Honolulu, HI: Top Things to Know About Storage

Lubabah Memon |


Besides Honolulu’s beautiful beaches, surf competitions, and great weather, the city is known for its huge tourism industry.  As welcoming as the residents of Honolulu are, they have their qualms with their visitors.  The island can definitely get overcrowded at times, making it difficult for residents to go about their daily lives.  The first thing that generally comes to mind is an increase in traffic, but we will get to that in a bit.  You should be aware that during peak tourist season, you may be surprised to find that the availability of storage units is a bit scarce.  Tourists are using the units that should be readily available to you.  It can be difficult to compete with them for units because they visit year round, but try to store your stuff before winter when their peak season starts—October to March.  You might be thinking that it’s uncommon for tourists to put stuff in storage while they’re visiting a city, but Hawaii has quite a few visitors who do.  People who have vacation homes in Honolulu definitely need storage space, especially if they start renting out their home while they’re not in the city.  Although this may not have a huge impact on your storage needs, it’s definitely something you should watch out for.

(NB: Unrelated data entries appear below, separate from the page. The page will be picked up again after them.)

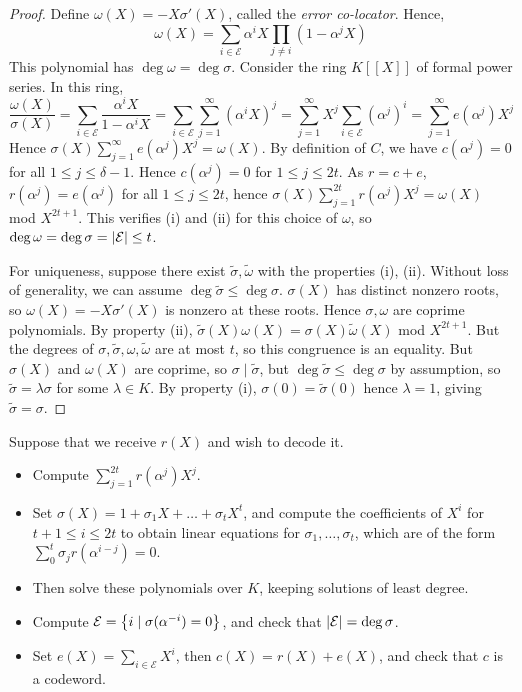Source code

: \begin{proof}
    Define \( \omega(X) = -X\sigma'(X) \), called the \emph{error co-locator}.
    Hence,
    \[ \omega(X) = \sum_{i \in \mathcal E} \alpha^i X \prod_{j \neq i} (1 - \alpha^j X) \]
    This polynomial has \( \deg \omega = \deg \sigma \).
    Consider the ring \( K[\![X]\!] \) of formal power series.
    In this ring,
    \[ \frac{\omega(X)}{\sigma(X)} = \sum_{i \in \mathcal E} \frac{\alpha^i X}{1 - \alpha^i X} = \sum_{i \in \mathcal E} \sum_{j = 1}^\infty (\alpha^i X)^j = \sum_{j=1}^\infty X^j \sum_{i \in \mathcal E} (\alpha^j)^i = \sum_{j=1}^\infty e(\alpha^j) X^j \]
    Hence \( \sigma(X) \sum_{j=1}^\infty e(\alpha^j) X^j = \omega(X) \).
    By definition of \( C \), we have \( c(\alpha^j) = 0 \) for all \( 1 \leq j \leq \delta - 1 \).
    Hence \( c(\alpha^j) = 0 \) for \( 1 \leq j \leq 2t \).
    As \( r = c + e \), \( r(\alpha^j) = e(\alpha^j) \) for all \( 1 \leq j \leq 2t \), hence \( \sigma(X) \sum_{j=1}^{2t} r(\alpha^j) X^j = \omega(X) \) mod \( X^{2t+1} \).
    This verifies (i) and (ii) for this choice of \( \omega \), so \( \deg \omega = \deg \sigma = \abs{\mathcal E} \leq t \).

    For uniqueness, suppose there exist \( \widetilde \sigma, \widetilde \omega \) with the properties (i), (ii).
    Without loss of generality, we can assume \( \deg \widetilde \sigma \leq \deg \sigma \).
    \( \sigma(X) \) has distinct nonzero roots, so \( \omega(X) = -X\sigma'(X) \) is nonzero at these roots.
    Hence \( \sigma, \omega \) are coprime polynomials.
    By property (ii), \( \widetilde \sigma(X) \omega(X) = \sigma(X) \widetilde \omega(X) \) mod \( X^{2t+1} \).
    But the degrees of \( \sigma, \widetilde \sigma, \omega, \widetilde \omega \) are at most \( t \), so this congruence is an equality.
    But \( \sigma(X) \) and \( \omega(X) \) are coprime, so \( \sigma \mid \widetilde \sigma \), but \( \deg \widetilde \sigma \leq \deg \sigma \) by assumption, so \( \widetilde \sigma = \lambda \sigma \) for some \( \lambda \in K \).
    By property (i), \( \sigma(0) = \widetilde\sigma(0) \) hence \( \lambda = 1 \), giving \( \widetilde \sigma = \sigma \).
\end{proof}
Suppose that we receive \( r(X) \) and wish to decode it.
\begin{itemize}
    \item Compute \( \sum_{j=1}^{2t} r(\alpha^j) X^j \).
    \item Set \( \sigma(X) = 1 + \sigma_1 X + \dots + \sigma_t X^t \), and compute the coefficients of \( X^i \) for \( t + 1 \leq i \leq 2t \) to obtain linear equations for \( \sigma_1, \dots, \sigma_t \), which are of the form \( \sum_0^t \sigma_j r(\alpha^{i-j}) = 0 \).
    \item Then solve these polynomials over \( K \), keeping solutions of least degree.
    \item Compute \( \mathcal E = \qty{i \mid \sigma(\alpha^{-i}) = 0} \), and check that \( \abs{\mathcal E} = \deg \sigma \).
    \item Set \( e(X) = \sum_{i \in \mathcal E} X^i \), then \( c(X) = r(X) + e(X) \), and check that \( c \) is a codeword.
\end{itemize}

Traffic in general is pretty bad in Honolulu, even if you don’t take tourists into account.  Rush hour traffic goes from 5AM to 8AM going into the city and 3PM to 6:30PM going out of the city.  There is usually heavy traffic on the surface streets in downtown and Interstates H-1 and H-2, Nimitz Highway, and Ala Moana Boulevard, so try to avoid those whenever possible.  If there’s one highway you really want to avoid, it’s H-1.  It has the heaviest traffic because it’s the only freeway that goes through the city, so it’s constantly used throughout the day.  Even if there’s a minor accident that happens, consider yourself stuck for a few hours.  So when you’re looking for a storage facility, avoid renting in one that’s close to any of these highways and streets.  You should also rent at a facility that allows you to have 24-hour access to your unit so you can get to your unit at any time of the day and can easily plan around traffic times.  You may not be able to avoid particular streets, so you might be better off trying to go at certain times.

Surf’s Up

As a native of Honolulu, and as a tourist, you’re probably really into surfing.  Lugging your surfboard around while you’re going to the grocery store or exploring new sites can be tough.  You don’t want it to get scratched up, nor do you want to have sore arms before you hit the waves.  If you’re looking for a place to secure your board for some time, consider putting in storage.  A lot of facilities allow you to store your board on one of their racks for about $25 a month.  This way you don’t have to rent out an entire unit, and even if you’re just visiting for a few days, it’s a small price to pay to have your board next to your favorite beach.

Hunting and Gun Storage

Hawaiians are big on hunting and you can easily hunt on all of its islands.  Axis deer is one of the most popular mammals to hunt in Hawaii, but you can also hunt wild boar, goats, and birds.  If you’re visiting the island, you might want to get a guide to help you get through the new territory.  As a resident, or a frequent visitor, you should consider storing your gun close to your favorite hunting grounds.  You can always rent one, but you’re probably more comfortable hunting with your own gun.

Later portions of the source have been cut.